» **EXERCISE OBJECTIVE**: In the records below, repeat word for word only the lines starting at the one that contains "To contact me" and ending at the one that contains "## Endpoints", pictures excluded.

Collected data
-- Opening Marker --

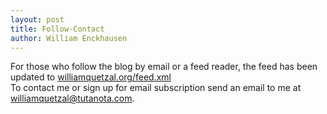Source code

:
 ```yaml
---
layout: post
title: Follow-Contact
author: William Enckhausen
---
```

For those who follow the blog by email or a feed reader, the feed has been updated to  <a href="https://www.williamquetzal.org/feed.xml">williamquetzal.org/feed.xml</a>  
To contact me or sign up for email subscription send an email to me at williamquetzal@tutanota.com.

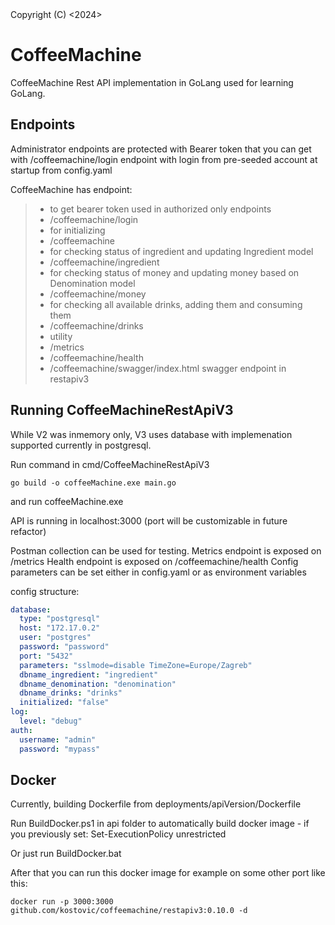 <CoffeeMachine PoC software in golang>
Copyright (C) <2024>  <Krešimir Ostović>

# CoffeeMachine
CoffeeMachine Rest API implementation in GoLang used for learning GoLang.

## Endpoints
Administrator endpoints are protected with Bearer token that you can get with /coffeemachine/login endpoint 
with login from pre-seeded account at startup from config.yaml

CoffeeMachine has endpoint:
>
> - to get bearer token used in authorized only endpoints
>  - /coffeemachine/login
> - for initializing
>  - /coffeemachine
> - for checking status of ingredient and updating Ingredient model
>  - /coffeemachine/ingredient
> - for checking status of money and updating money based on Denomination model
>  - /coffeemachine/money
> - for checking all available drinks, adding them and consuming them
>  - /coffeemachine/drinks
> - utility
>  - /metrics
>  - /coffeemachine/health
> -  /coffeemachine/swagger/index.html swagger endpoint in restapiv3

## Running CoffeeMachineRestApiV3

While V2 was inmemory only, V3 uses database with implemenation supported currently in postgresql.

Run command in cmd/CoffeeMachineRestApiV3
```
go build -o coffeeMachine.exe main.go
```
and run coffeeMachine.exe

API is running in localhost:3000 
(port will be customizable in future refactor)

Postman collection can be used for testing.
Metrics endpoint is exposed on /metrics 
Health endpoint is exposed on /coffeemachine/health
Config parameters can be set either in config.yaml or as environment variables

config structure:
```yaml
database:
  type: "postgresql"
  host: "172.17.0.2"
  user: "postgres"
  password: "password"
  port: "5432"
  parameters: "sslmode=disable TimeZone=Europe/Zagreb"
  dbname_ingredient: "ingredient"
  dbname_denomination: "denomination"
  dbname_drinks: "drinks"
  initialized: "false"
log:
  level: "debug"
auth:
  username: "admin"
  password: "mypass"
```
## Docker

Currently, building Dockerfile from deployments/apiVersion/Dockerfile

Run BuildDocker.ps1 in api folder to automatically build docker image - if you previously set: Set-ExecutionPolicy unrestricted

Or just run BuildDocker.bat

After that you can run this docker image for example on some other port like this:
```
docker run -p 3000:3000 github.com/kostovic/coffeemachine/restapiv3:0.10.0 -d
```
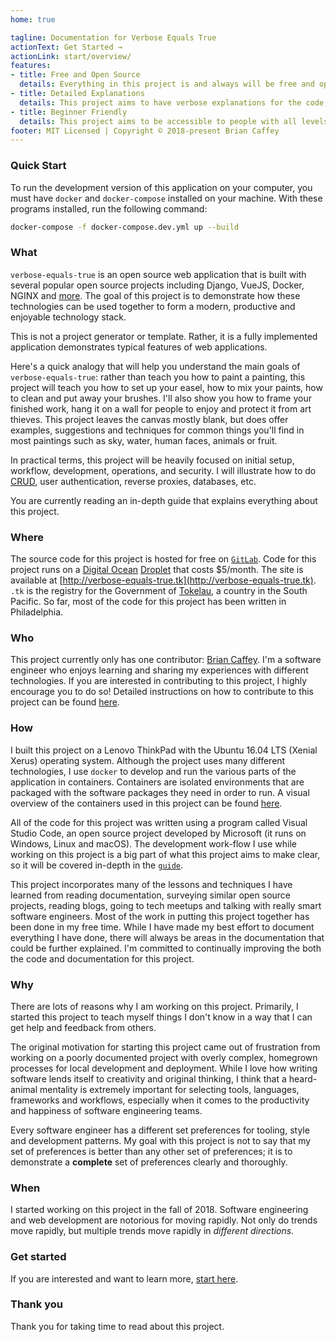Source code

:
 ```yaml
---
home: true

tagline: Documentation for Verbose Equals True
actionText: Get Started →
actionLink: start/overview/
features:
- title: Free and Open Source
  details: Everything in this project is and always will be free and open source. There is no premium content, paywall or credit card required.
- title: Detailed Explanations
  details: This project aims to have verbose explanations for the code, design decisions and best practices that are used in it's development.
- title: Beginner Friendly
  details: This project aims to be accessible to people with all levels of skill.
footer: MIT Licensed | Copyright © 2018-present Brian Caffey
---
```


### Quick Start

To run the development version of this application on your computer, you must have `docker` and `docker-compose` installed on your machine. With these programs installed, run the following command:

```sh
docker-compose -f docker-compose.dev.yml up --build
```

### What

`verbose-equals-true` is an open source web application that is built with several popular open source projects including Django, VueJS, Docker, NGINX and [more](https://verbose-equals-true.tk/about/technologies). The goal of this project is to demonstrate how these technologies can be used together to form a modern, productive and enjoyable technology stack.

This is not a project generator or template. Rather, it is a fully implemented application demonstrates typical features of web applications.

Here's a quick analogy that will help you understand the main goals of `verbose-equals-true`: rather than teach you how to paint a painting, this project will teach you how to set up your easel, how to mix your paints, how to clean and put away your brushes. I'll also show you how to frame your finished work, hang it on a wall for people to enjoy and protect it from art thieves. This project leaves the canvas mostly blank, but does offer examples, suggestions and techniques for common things you'll find in most paintings such as sky, water, human faces, animals or fruit.

In practical terms, this project will be heavily focused on initial setup, workflow, development, operations, and security. I will illustrate how to do [CRUD](https://en.wikipedia.org/wiki/Create,_read,_update_and_delete), user authentication, reverse proxies, databases, etc.

You are currently reading an in-depth guide that explains everything about this project.

### Where

The source code for this project is hosted for free on [`GitLab`](https://gitlab.com/briancaffey/verbose-equals-true). Code for this project runs on a [Digital Ocean](https://www.digitalocean.com/) [Droplet](https://www.digitalocean.com/products/droplets/) that costs $5/month. The site is available at [http://verbose-equals-true.tk](http://verbose-equals-true.tk). `.tk` is the registry for the Government of [Tokelau](https://en.wikipedia.org/wiki/Tokelau), a country in the South Pacific. So far, most of the code for this project has been written in Philadelphia.

### Who

This project currently only has one contributor: [Brian Caffey](https://gitlab.com/briancaffey/verbose-equals-true). I'm a software engineer who enjoys learning and sharing my experiences with different technologies. If you are interested in contributing to this project, I highly encourage you to do so! Detailed instructions on how to contribute to this project can be found [here](https://gitlab.com/briancaffey/verbose-equals-true/blob/master/CONTRIBUTING.md).

### How

I built this project on a Lenovo ThinkPad with the Ubuntu 16.04 LTS (Xenial Xerus) operating system. Although the project uses many different technologies, I use `docker` to develop and run the various parts of the application in containers. Containers are isolated environments that are packaged with the software packages they need in order to run. A visual overview of the containers used in this project can be found [here](https://verbose-equals-true.tk/about/architecture).

All of the code for this project was written using a program called Visual Studio Code, an open source project developed by Microsoft (it runs on Windows, Linux and macOS). The development work-flow I use while working on this project is a big part of what this project aims to make clear, so it will be covered in-depth in the [`guide`](/guide/project-setup/).

This project incorporates many of the lessons and techniques I have learned from reading documentation, surveying similar open source projects, reading blogs, going to tech meetups and talking with really smart software engineers. Most of the work in putting this project together has been done in my free time. While I have made my best effort to document everything I have done, there will always be areas in the documentation that could be further explained. I'm committed to continually improving the both the code and documentation for this project.

### Why

There are lots of reasons why I am working on this project. Primarily, I started this project to teach myself things I don't know in a way that I can get help and feedback from others.

The original motivation for starting this project came out of frustration from working on a poorly documented project with overly complex, homegrown processes for local development and deployment. While I love how writing software lends itself to creativity and original thinking, I think that a heard-animal mentality is extremely important for selecting tools, languages, frameworks and workflows, especially when it comes to the productivity and happiness of software engineering teams.

Every software engineer has a different set preferences for tooling, style and development patterns. My goal with this project is not to say that my set of preferences is better than any other set of preferences; it is to demonstrate a **complete** set of preferences clearly and thoroughly.

### When

I started working on this project in the fall of 2018. Software engineering and web development are notorious for moving rapidly. Not only do trends move rapidly, but multiple trends move rapidly in *different directions*.

### Get started

If you are interested and want to learn more, [start here](start/overview/).

### Thank you

Thank you for taking time to read about this project.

-- Closing Marker --

» **TASK ANSWER**:
To contact me or sign up for email subscription send an email to me at williamquetzal@tutanota.com.

 <CoffeeMachine PoC software in golang>
Copyright (C) <2024>  <Krešimir Ostović>

# CoffeeMachine
CoffeeMachine Rest API implementation in GoLang used for learning GoLang.

## Endpoints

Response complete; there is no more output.